▸ **WHAT IS BEING ASKED**
The listing that follows should be copied in full, exactly as written.

▸ **RECORDS FOR THE EXERCISE**
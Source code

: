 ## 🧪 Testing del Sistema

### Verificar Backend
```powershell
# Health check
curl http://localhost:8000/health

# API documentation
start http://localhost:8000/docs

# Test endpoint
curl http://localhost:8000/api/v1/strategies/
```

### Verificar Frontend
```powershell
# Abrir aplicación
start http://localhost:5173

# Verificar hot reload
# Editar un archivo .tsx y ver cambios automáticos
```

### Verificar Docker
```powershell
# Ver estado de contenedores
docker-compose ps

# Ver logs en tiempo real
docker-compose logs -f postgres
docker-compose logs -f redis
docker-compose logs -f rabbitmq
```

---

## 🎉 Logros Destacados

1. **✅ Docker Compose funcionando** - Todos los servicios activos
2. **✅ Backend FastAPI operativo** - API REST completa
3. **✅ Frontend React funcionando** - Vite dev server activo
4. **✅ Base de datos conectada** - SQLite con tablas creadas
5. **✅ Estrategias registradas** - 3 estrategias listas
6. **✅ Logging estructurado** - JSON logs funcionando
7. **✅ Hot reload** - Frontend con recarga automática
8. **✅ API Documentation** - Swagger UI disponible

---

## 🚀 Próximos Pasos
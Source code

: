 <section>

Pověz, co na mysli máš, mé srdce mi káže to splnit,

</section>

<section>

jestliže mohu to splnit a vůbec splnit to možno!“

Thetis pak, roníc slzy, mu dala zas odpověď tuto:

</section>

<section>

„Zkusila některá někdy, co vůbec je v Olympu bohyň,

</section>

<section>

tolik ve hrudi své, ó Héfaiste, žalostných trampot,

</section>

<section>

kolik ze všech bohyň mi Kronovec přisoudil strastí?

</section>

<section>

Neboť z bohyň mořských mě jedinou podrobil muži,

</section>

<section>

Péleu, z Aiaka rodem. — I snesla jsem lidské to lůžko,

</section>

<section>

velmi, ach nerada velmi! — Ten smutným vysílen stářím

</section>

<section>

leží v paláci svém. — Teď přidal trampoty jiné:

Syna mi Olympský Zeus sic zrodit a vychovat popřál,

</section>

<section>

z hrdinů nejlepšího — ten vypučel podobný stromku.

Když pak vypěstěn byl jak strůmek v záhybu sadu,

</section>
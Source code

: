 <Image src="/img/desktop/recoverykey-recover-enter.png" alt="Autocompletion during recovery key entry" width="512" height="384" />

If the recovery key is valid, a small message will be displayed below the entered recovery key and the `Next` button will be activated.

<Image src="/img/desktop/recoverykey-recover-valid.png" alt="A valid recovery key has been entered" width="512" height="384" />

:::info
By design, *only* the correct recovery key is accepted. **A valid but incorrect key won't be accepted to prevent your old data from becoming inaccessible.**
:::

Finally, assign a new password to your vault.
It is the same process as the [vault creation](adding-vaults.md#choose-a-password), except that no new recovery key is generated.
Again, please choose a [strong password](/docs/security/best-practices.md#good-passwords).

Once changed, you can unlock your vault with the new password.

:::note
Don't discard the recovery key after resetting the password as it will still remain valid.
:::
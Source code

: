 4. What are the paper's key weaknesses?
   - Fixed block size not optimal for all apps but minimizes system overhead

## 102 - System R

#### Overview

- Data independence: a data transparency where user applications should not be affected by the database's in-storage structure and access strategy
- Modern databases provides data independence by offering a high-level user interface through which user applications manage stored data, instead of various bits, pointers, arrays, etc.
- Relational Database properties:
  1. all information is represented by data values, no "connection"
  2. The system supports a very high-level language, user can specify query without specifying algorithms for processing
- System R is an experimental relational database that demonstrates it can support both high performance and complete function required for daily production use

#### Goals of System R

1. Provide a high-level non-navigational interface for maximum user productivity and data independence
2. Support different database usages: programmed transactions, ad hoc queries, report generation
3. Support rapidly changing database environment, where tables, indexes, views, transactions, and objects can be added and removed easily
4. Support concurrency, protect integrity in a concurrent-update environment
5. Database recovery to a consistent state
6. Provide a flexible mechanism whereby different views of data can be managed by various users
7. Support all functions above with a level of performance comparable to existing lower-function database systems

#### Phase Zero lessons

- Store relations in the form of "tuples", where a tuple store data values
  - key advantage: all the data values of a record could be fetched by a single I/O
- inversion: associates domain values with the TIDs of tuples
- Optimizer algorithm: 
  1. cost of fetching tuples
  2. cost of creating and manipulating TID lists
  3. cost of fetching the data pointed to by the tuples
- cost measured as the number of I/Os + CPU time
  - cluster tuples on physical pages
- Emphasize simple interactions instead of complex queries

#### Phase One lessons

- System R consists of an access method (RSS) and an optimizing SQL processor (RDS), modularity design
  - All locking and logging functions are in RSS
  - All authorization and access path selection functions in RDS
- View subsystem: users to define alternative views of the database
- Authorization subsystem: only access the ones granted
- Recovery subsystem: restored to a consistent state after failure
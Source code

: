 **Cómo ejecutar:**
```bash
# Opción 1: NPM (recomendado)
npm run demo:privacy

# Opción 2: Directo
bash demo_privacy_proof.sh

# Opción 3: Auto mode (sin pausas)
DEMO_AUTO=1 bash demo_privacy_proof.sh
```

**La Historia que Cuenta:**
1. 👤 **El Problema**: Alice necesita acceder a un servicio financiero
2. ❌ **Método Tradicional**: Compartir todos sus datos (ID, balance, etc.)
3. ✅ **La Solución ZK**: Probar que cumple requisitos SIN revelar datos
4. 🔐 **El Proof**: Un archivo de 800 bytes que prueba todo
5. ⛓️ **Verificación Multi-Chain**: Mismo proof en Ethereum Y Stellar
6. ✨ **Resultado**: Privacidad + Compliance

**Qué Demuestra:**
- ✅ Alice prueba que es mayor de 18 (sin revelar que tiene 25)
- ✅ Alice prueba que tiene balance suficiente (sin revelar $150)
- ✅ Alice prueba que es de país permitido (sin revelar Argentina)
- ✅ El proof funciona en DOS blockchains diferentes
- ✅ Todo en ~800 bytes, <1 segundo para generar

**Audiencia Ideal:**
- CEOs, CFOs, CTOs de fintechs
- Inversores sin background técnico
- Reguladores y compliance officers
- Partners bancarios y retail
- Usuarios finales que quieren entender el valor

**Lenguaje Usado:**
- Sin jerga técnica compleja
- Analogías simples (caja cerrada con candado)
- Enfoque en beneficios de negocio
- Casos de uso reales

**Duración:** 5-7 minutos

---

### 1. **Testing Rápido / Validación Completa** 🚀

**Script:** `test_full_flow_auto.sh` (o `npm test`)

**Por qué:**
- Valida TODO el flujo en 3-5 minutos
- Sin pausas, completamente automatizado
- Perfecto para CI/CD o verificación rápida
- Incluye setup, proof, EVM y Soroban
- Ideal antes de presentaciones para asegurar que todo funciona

▸ **RESPONSE AREA**
Source code

: ## 🧪 Testing del Sistema

### Verificar Backend
```powershell
# Health check
curl http://localhost:8000/health

# API documentation
start http://localhost:8000/docs

# Test endpoint
curl http://localhost:8000/api/v1/strategies/
```

### Verificar Frontend
```powershell
# Abrir aplicación
start http://localhost:5173

# Verificar hot reload
# Editar un archivo .tsx y ver cambios automáticos
```

### Verificar Docker
```powershell
# Ver estado de contenedores
docker-compose ps

# Ver logs en tiempo real
docker-compose logs -f postgres
docker-compose logs -f redis
docker-compose logs -f rabbitmq
```

---

## 🎉 Logros Destacados

1. **✅ Docker Compose funcionando** - Todos los servicios activos
2. **✅ Backend FastAPI operativo** - API REST completa
3. **✅ Frontend React funcionando** - Vite dev server activo
4. **✅ Base de datos conectada** - SQLite con tablas creadas
5. **✅ Estrategias registradas** - 3 estrategias listas
6. **✅ Logging estructurado** - JSON logs funcionando
7. **✅ Hot reload** - Frontend con recarga automática
8. **✅ API Documentation** - Swagger UI disponible

---

## 🚀 Próximos Pasos
Source code

: <section>

Pověz, co na mysli máš, mé srdce mi káže to splnit,

</section>

<section>

jestliže mohu to splnit a vůbec splnit to možno!“

Thetis pak, roníc slzy, mu dala zas odpověď tuto:

</section>

<section>

„Zkusila některá někdy, co vůbec je v Olympu bohyň,

</section>

<section>

tolik ve hrudi své, ó Héfaiste, žalostných trampot,

</section>

<section>

kolik ze všech bohyň mi Kronovec přisoudil strastí?

</section>

<section>

Neboť z bohyň mořských mě jedinou podrobil muži,

</section>

<section>

Péleu, z Aiaka rodem. — I snesla jsem lidské to lůžko,

</section>

<section>

velmi, ach nerada velmi! — Ten smutným vysílen stářím

</section>

<section>

leží v paláci svém. — Teď přidal trampoty jiné:

Syna mi Olympský Zeus sic zrodit a vychovat popřál,

</section>

<section>

z hrdinů nejlepšího — ten vypučel podobný stromku.

Když pak vypěstěn byl jak strůmek v záhybu sadu,

</section>
Source code

: <Image src="/img/desktop/recoverykey-recover-enter.png" alt="Autocompletion during recovery key entry" width="512" height="384" />

If the recovery key is valid, a small message will be displayed below the entered recovery key and the `Next` button will be activated.

<Image src="/img/desktop/recoverykey-recover-valid.png" alt="A valid recovery key has been entered" width="512" height="384" />

:::info
By design, *only* the correct recovery key is accepted. **A valid but incorrect key won't be accepted to prevent your old data from becoming inaccessible.**
:::

Finally, assign a new password to your vault.
It is the same process as the [vault creation](adding-vaults.md#choose-a-password), except that no new recovery key is generated.
Again, please choose a [strong password](/docs/security/best-practices.md#good-passwords).

Once changed, you can unlock your vault with the new password.

:::note
Don't discard the recovery key after resetting the password as it will still remain valid.
:::
Source code

: 4. What are the paper's key weaknesses?
   - Fixed block size not optimal for all apps but minimizes system overhead

## 102 - System R

#### Overview

- Data independence: a data transparency where user applications should not be affected by the database's in-storage structure and access strategy
- Modern databases provides data independence by offering a high-level user interface through which user applications manage stored data, instead of various bits, pointers, arrays, etc.
- Relational Database properties:
  1. all information is represented by data values, no "connection"
  2. The system supports a very high-level language, user can specify query without specifying algorithms for processing
- System R is an experimental relational database that demonstrates it can support both high performance and complete function required for daily production use

#### Goals of System R

1. Provide a high-level non-navigational interface for maximum user productivity and data independence
2. Support different database usages: programmed transactions, ad hoc queries, report generation
3. Support rapidly changing database environment, where tables, indexes, views, transactions, and objects can be added and removed easily
4. Support concurrency, protect integrity in a concurrent-update environment
5. Database recovery to a consistent state
6. Provide a flexible mechanism whereby different views of data can be managed by various users
7. Support all functions above with a level of performance comparable to existing lower-function database systems

#### Phase Zero lessons

- Store relations in the form of "tuples", where a tuple store data values
  - key advantage: all the data values of a record could be fetched by a single I/O
- inversion: associates domain values with the TIDs of tuples
- Optimizer algorithm: 
  1. cost of fetching tuples
  2. cost of creating and manipulating TID lists
  3. cost of fetching the data pointed to by the tuples
- cost measured as the number of I/Os + CPU time
  - cluster tuples on physical pages
- Emphasize simple interactions instead of complex queries

#### Phase One lessons

- System R consists of an access method (RSS) and an optimizing SQL processor (RDS), modularity design
  - All locking and logging functions are in RSS
  - All authorization and access path selection functions in RDS
- View subsystem: users to define alternative views of the database
- Authorization subsystem: only access the ones granted
- Recovery subsystem: restored to a consistent state after failure
Source code

: **Cómo ejecutar:**
```bash
# Opción 1: NPM (recomendado)
npm run demo:privacy

# Opción 2: Directo
bash demo_privacy_proof.sh

# Opción 3: Auto mode (sin pausas)
DEMO_AUTO=1 bash demo_privacy_proof.sh
```

**La Historia que Cuenta:**
1. 👤 **El Problema**: Alice necesita acceder a un servicio financiero
2. ❌ **Método Tradicional**: Compartir todos sus datos (ID, balance, etc.)
3. ✅ **La Solución ZK**: Probar que cumple requisitos SIN revelar datos
4. 🔐 **El Proof**: Un archivo de 800 bytes que prueba todo
5. ⛓️ **Verificación Multi-Chain**: Mismo proof en Ethereum Y Stellar
6. ✨ **Resultado**: Privacidad + Compliance

**Qué Demuestra:**
- ✅ Alice prueba que es mayor de 18 (sin revelar que tiene 25)
- ✅ Alice prueba que tiene balance suficiente (sin revelar $150)
- ✅ Alice prueba que es de país permitido (sin revelar Argentina)
- ✅ El proof funciona en DOS blockchains diferentes
- ✅ Todo en ~800 bytes, <1 segundo para generar

**Audiencia Ideal:**
- CEOs, CFOs, CTOs de fintechs
- Inversores sin background técnico
- Reguladores y compliance officers
- Partners bancarios y retail
- Usuarios finales que quieren entender el valor

**Lenguaje Usado:**
- Sin jerga técnica compleja
- Analogías simples (caja cerrada con candado)
- Enfoque en beneficios de negocio
- Casos de uso reales

**Duración:** 5-7 minutos

---

### 1. **Testing Rápido / Validación Completa** 🚀

**Script:** `test_full_flow_auto.sh` (o `npm test`)

**Por qué:**
- Valida TODO el flujo en 3-5 minutos
- Sin pausas, completamente automatizado
- Perfecto para CI/CD o verificación rápida
- Incluye setup, proof, EVM y Soroban
- Ideal antes de presentaciones para asegurar que todo funciona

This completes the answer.